> [What is required]: Would you return, word for word, the lines of the data below from the line with "因为没有任何非主属性对码传递" through the line with "### 6.2.7 多值依赖", and no others?

> [Stored items from a collection]:
****

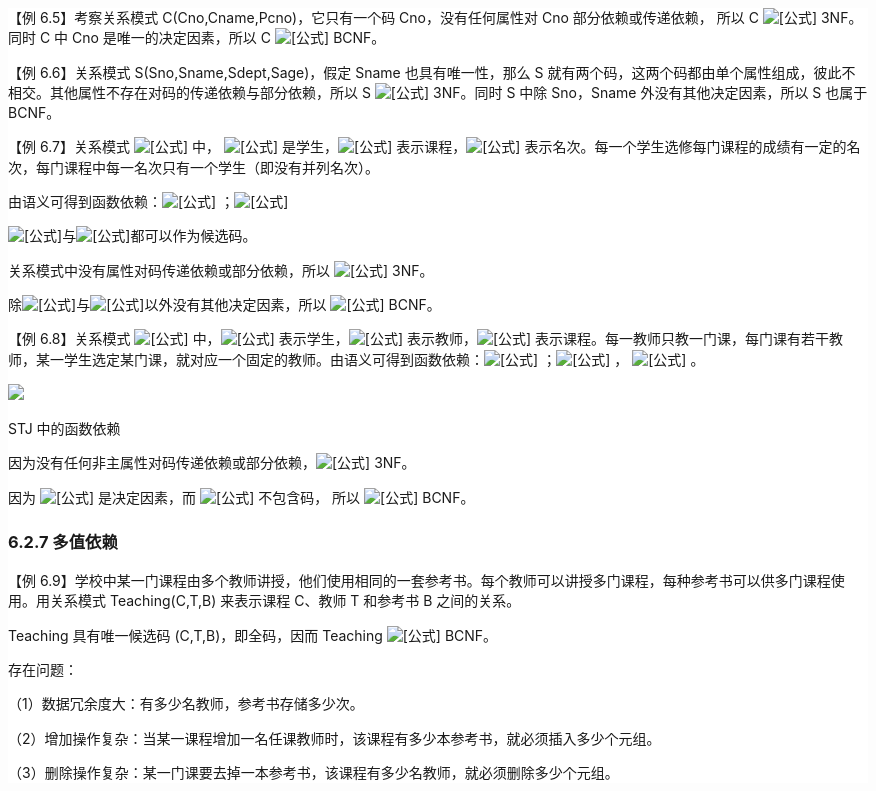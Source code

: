 【例 6.5】考察关系模式 C(Cno,Cname,Pcno)，它只有一个码 Cno，没有任何属性对 Cno 部分依赖或传递依赖， 所以 C ![[公式]](https://www.zhihu.com/equation?tex=%5Cin) 3NF。同时 C 中 Cno 是唯一的决定因素，所以 C ![[公式]](https://www.zhihu.com/equation?tex=%5Cin) BCNF。

【例 6.6】关系模式 S(Sno,Sname,Sdept,Sage)，假定 Sname 也具有唯一性，那么 S 就有两个码，这两个码都由单个属性组成，彼此不相交。其他属性不存在对码的传递依赖与部分依赖，所以 S ![[公式]](https://www.zhihu.com/equation?tex=%5Cin) 3NF。同时 S 中除 Sno，Sname 外没有其他决定因素，所以 S 也属于 BCNF。

【例 6.7】关系模式 ![[公式]](https://www.zhihu.com/equation?tex=%5Ctext%7BSJP%7D%28%5Ctext%7BS%7D%2C%5Ctext%7BJ%7D%2C%5Ctext%7BP%7D%29) 中， ![[公式]](https://www.zhihu.com/equation?tex=%5Ctext%7BS%7D) 是学生，![[公式]](https://www.zhihu.com/equation?tex=%5Ctext%7BJ%7D) 表示课程，![[公式]](https://www.zhihu.com/equation?tex=%5Ctext%7BP%7D) 表示名次。每一个学生选修每门课程的成绩有一定的名次，每门课程中每一名次只有一个学生（即没有并列名次）。

由语义可得到函数依赖：![[公式]](https://www.zhihu.com/equation?tex=%5Ctext%7B%EF%BC%88S%2CJ%EF%BC%89%7D%5Cto+%5Ctext%7BP%7D) ；![[公式]](https://www.zhihu.com/equation?tex=%5Ctext%7B%EF%BC%88J%2CP%EF%BC%89%7D+%5Cto+%5Ctext%7BS%7D)

![[公式]](https://www.zhihu.com/equation?tex=%5Ctext%7B%EF%BC%88S%2CJ%EF%BC%89%7D)与![[公式]](https://www.zhihu.com/equation?tex=%5Ctext%7B%EF%BC%88J%2CP%EF%BC%89%7D)都可以作为候选码。

关系模式中没有属性对码传递依赖或部分依赖，所以 ![[公式]](https://www.zhihu.com/equation?tex=%5Ctext%7BSJP%7D+%5Cin) 3NF。

除![[公式]](https://www.zhihu.com/equation?tex=%5Ctext%7B%EF%BC%88S%2CJ%EF%BC%89%7D)与![[公式]](https://www.zhihu.com/equation?tex=%5Ctext%7B%EF%BC%88J%2CP%EF%BC%89%7D)以外没有其他决定因素，所以 ![[公式]](https://www.zhihu.com/equation?tex=%5Ctext%7BSJP%7D+%5Cin) BCNF。

【例 6.8】关系模式 ![[公式]](https://www.zhihu.com/equation?tex=%5Ctext%7BSTJ%7D%28%5Ctext%7BS%7D%2C%5Ctext%7BT%7D%2C%5Ctext%7BJ%7D%29) 中，![[公式]](https://www.zhihu.com/equation?tex=%5Ctext%7BS%7D) 表示学生，![[公式]](https://www.zhihu.com/equation?tex=%5Ctext%7BT%7D) 表示教师，![[公式]](https://www.zhihu.com/equation?tex=%5Ctext%7BJ%7D) 表示课程。每一教师只教一门课，每门课有若干教师，某一学生选定某门课，就对应一个固定的教师。由语义可得到函数依赖：![[公式]](https://www.zhihu.com/equation?tex=%5Ctext%7B%EF%BC%88S%2CJ%EF%BC%89%7D%5Cto+%5Ctext%7BT%7D) ；![[公式]](https://www.zhihu.com/equation?tex=%5Ctext%7B%EF%BC%88S%2CT%EF%BC%89%7D+%5Cto+%5Ctext%7BJ%7D) ， ![[公式]](https://www.zhihu.com/equation?tex=%5Ctext%7BT%7D+%5Cto+%5Ctext%7BJ%7D) 。

![](https://pic2.zhimg.com/v2-632126ba004cd8e5c6680776a57d40bd_b.jpg)

STJ 中的函数依赖

因为没有任何非主属性对码传递依赖或部分依赖，![[公式]](https://www.zhihu.com/equation?tex=%5Ctext%7BSTJ%7D+%5Cin) 3NF。

因为 ![[公式]](https://www.zhihu.com/equation?tex=%5Ctext%7BT%7D) 是决定因素，而 ![[公式]](https://www.zhihu.com/equation?tex=%5Ctext%7BT%7D) 不包含码， 所以 ![[公式]](https://www.zhihu.com/equation?tex=%5Ctext%7BSTJ%7D+%5Cnotin) BCNF。

### 6.2.7 多值依赖

【例 6.9】学校中某一门课程由多个教师讲授，他们使用相同的一套参考书。每个教师可以讲授多门课程，每种参考书可以供多门课程使用。用关系模式 Teaching(C,T,B) 来表示课程 C、教师 T 和参考书 B 之间的关系。

Teaching 具有唯一候选码 (C,T,B)，即全码，因而 Teaching ![[公式]](https://www.zhihu.com/equation?tex=%5Cin) BCNF。

存在问题：

（1）数据冗余度大：有多少名教师，参考书存储多少次。

（2）增加操作复杂：当某一课程增加一名任课教师时，该课程有多少本参考书，就必须插入多少个元组。

（3）删除操作复杂：某一门课要去掉一本参考书，该课程有多少名教师，就必须删除多少个元组。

****

> [Problem solution]:
因为没有任何非主属性对码传递依赖或部分依赖，![[公式]](https://www.zhihu.com/equation?tex=%5Ctext%7BSTJ%7D+%5Cin) 3NF。

因为 ![[公式]](https://www.zhihu.com/equation?tex=%5Ctext%7BT%7D) 是决定因素，而 ![[公式]](https://www.zhihu.com/equation?tex=%5Ctext%7BT%7D) 不包含码， 所以 ![[公式]](https://www.zhihu.com/equation?tex=%5Ctext%7BSTJ%7D+%5Cnotin) BCNF。

### 6.2.7 多值依赖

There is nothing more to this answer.